----- Material to process -----
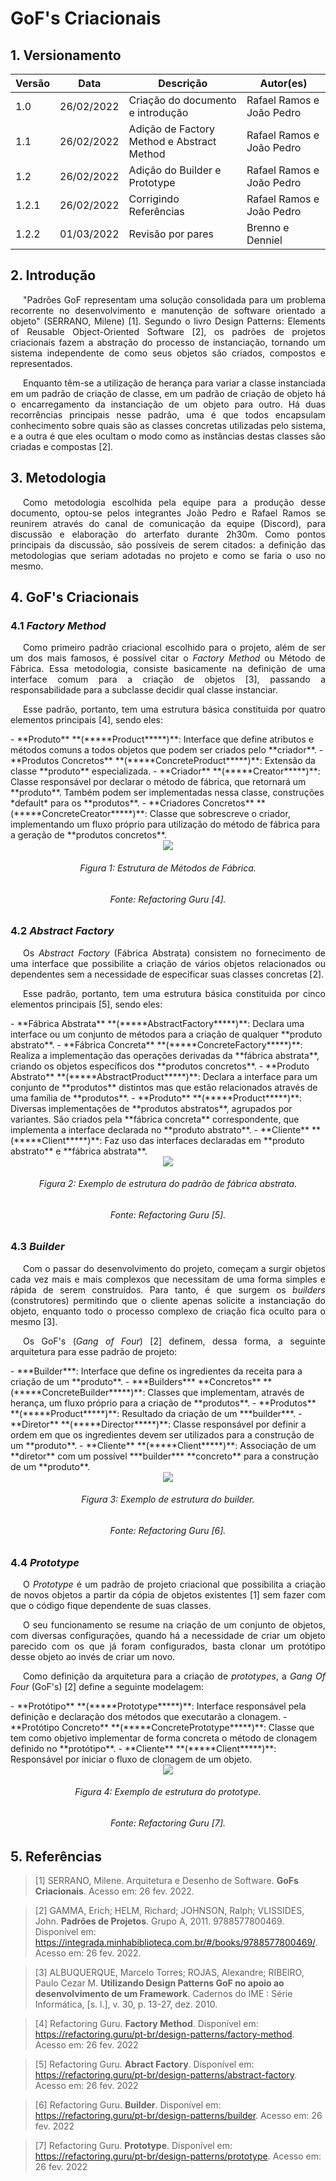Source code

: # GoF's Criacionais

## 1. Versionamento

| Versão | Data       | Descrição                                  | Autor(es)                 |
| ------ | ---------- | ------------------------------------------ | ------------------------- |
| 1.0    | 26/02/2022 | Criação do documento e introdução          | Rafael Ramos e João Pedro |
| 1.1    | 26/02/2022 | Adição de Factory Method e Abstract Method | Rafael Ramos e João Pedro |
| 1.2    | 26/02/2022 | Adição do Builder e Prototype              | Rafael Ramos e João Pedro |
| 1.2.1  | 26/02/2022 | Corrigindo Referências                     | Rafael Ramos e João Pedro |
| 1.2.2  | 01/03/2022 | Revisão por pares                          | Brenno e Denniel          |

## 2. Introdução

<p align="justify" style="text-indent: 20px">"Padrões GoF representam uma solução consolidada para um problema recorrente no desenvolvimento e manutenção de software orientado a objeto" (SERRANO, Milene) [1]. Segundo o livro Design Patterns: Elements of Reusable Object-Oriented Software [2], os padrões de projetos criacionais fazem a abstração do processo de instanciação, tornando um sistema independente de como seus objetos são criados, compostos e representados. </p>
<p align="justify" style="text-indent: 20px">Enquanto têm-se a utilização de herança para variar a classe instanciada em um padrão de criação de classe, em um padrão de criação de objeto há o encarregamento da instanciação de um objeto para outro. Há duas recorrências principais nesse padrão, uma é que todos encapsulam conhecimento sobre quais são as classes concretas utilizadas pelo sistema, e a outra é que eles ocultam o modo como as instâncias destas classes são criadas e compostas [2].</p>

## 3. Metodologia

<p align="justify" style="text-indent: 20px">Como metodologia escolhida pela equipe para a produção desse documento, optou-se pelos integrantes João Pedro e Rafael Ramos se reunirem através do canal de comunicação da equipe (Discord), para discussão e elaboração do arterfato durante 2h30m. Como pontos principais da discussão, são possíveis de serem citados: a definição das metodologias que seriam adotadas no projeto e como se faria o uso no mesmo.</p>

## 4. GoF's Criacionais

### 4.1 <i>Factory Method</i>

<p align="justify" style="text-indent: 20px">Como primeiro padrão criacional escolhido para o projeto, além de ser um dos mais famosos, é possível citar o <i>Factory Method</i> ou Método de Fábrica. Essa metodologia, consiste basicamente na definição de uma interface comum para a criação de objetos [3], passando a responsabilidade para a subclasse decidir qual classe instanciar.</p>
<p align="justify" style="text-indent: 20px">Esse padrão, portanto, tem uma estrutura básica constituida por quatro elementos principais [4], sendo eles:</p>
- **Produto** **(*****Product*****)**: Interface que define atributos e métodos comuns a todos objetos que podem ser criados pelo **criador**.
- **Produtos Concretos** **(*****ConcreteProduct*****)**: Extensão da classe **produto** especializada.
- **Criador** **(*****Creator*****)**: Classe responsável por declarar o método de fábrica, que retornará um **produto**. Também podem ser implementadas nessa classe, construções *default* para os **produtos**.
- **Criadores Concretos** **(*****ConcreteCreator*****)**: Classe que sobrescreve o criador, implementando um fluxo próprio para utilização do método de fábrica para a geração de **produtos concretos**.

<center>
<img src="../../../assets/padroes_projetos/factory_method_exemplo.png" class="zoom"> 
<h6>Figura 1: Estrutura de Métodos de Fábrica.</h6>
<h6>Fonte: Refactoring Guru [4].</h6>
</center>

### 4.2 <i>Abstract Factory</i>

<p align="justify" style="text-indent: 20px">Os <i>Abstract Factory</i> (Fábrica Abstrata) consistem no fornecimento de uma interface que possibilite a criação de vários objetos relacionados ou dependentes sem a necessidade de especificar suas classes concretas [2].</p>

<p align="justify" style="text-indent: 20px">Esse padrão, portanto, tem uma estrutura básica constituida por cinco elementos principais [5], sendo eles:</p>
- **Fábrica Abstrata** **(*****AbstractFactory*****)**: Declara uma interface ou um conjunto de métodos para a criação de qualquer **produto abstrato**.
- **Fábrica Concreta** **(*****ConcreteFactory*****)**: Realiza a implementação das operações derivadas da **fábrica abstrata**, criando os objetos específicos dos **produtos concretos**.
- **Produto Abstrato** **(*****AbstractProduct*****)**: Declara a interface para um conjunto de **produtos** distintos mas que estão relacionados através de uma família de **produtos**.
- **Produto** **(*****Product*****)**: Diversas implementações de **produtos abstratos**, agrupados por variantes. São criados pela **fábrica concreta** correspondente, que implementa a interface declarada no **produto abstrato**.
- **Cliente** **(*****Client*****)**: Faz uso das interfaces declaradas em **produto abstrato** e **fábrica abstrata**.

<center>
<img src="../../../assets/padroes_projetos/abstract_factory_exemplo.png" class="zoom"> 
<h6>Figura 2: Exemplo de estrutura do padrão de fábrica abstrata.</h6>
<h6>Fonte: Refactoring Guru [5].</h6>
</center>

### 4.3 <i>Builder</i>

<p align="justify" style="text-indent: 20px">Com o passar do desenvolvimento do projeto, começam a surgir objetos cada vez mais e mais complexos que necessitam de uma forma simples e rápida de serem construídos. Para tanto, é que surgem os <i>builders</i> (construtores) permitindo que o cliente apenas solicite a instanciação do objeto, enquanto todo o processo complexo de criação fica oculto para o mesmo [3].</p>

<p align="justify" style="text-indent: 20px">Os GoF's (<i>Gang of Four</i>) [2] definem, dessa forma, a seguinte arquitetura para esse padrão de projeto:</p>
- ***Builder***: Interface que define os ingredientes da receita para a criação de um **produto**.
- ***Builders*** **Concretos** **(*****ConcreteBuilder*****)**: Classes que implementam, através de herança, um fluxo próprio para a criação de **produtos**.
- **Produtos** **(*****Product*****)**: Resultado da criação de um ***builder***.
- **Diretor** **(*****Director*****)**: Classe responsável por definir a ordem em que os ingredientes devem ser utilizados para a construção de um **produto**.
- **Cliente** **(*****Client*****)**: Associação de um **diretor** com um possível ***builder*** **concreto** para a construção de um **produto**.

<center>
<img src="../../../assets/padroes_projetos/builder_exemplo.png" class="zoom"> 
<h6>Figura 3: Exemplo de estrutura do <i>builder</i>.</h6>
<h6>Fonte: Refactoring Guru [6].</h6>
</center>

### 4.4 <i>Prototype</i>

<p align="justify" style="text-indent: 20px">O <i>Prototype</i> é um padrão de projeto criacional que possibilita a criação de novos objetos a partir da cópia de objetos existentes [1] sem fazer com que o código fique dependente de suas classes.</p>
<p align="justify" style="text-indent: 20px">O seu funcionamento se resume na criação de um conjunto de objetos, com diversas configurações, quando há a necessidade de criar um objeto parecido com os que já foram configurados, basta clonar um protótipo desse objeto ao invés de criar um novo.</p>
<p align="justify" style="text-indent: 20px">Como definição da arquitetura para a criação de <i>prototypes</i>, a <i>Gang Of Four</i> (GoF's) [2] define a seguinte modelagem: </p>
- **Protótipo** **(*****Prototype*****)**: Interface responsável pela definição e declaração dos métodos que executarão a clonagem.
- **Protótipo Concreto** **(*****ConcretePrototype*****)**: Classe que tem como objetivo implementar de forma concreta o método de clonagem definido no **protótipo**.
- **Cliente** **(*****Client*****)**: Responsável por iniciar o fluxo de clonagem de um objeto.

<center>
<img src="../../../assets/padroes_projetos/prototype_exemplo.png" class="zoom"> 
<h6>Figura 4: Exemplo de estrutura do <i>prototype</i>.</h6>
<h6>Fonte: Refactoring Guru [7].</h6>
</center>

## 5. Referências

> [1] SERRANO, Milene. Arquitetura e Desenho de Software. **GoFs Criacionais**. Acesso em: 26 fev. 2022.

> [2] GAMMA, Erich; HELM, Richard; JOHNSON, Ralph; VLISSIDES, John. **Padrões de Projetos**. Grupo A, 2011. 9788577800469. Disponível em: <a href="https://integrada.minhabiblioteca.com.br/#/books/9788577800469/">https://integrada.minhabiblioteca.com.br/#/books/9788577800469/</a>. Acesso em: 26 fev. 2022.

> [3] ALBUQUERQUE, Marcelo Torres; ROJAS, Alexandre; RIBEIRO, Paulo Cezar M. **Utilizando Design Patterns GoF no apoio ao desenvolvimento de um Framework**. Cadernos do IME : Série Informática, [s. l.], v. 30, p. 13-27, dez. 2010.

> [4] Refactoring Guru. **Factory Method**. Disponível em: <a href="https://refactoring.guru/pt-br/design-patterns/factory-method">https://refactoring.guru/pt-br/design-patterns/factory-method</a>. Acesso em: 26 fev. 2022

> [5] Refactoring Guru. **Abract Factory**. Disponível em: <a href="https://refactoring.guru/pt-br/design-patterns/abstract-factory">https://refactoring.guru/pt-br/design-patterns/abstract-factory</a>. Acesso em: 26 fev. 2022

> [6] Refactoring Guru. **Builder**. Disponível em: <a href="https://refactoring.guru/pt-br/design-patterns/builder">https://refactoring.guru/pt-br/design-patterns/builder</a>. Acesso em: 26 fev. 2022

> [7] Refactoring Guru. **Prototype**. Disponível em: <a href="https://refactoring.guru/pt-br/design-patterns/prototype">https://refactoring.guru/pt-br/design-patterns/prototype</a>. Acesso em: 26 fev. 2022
-----
▶ _Task prompt_: Could you set down, word for word, only the lines above from the line with "### 4.3 <i>Builder</i>" to the line with "- **Diretor** **(*****Director*****)**: Classe", including both?

▶ _Solution for this problem_:
### 4.3 <i>Builder</i>

<p align="justify" style="text-indent: 20px">Com o passar do desenvolvimento do projeto, começam a surgir objetos cada vez mais e mais complexos que necessitam de uma forma simples e rápida de serem construídos. Para tanto, é que surgem os <i>builders</i> (construtores) permitindo que o cliente apenas solicite a instanciação do objeto, enquanto todo o processo complexo de criação fica oculto para o mesmo [3].</p>

<p align="justify" style="text-indent: 20px">Os GoF's (<i>Gang of Four</i>) [2] definem, dessa forma, a seguinte arquitetura para esse padrão de projeto:</p>
- ***Builder***: Interface que define os ingredientes da receita para a criação de um **produto**.
- ***Builders*** **Concretos** **(*****ConcreteBuilder*****)**: Classes que implementam, através de herança, um fluxo próprio para a criação de **produtos**.
- **Produtos** **(*****Product*****)**: Resultado da criação de um ***builder***.
- **Diretor** **(*****Director*****)**: Classe responsável por definir a ordem em que os ingredientes devem ser utilizados para a construção de um **produto**.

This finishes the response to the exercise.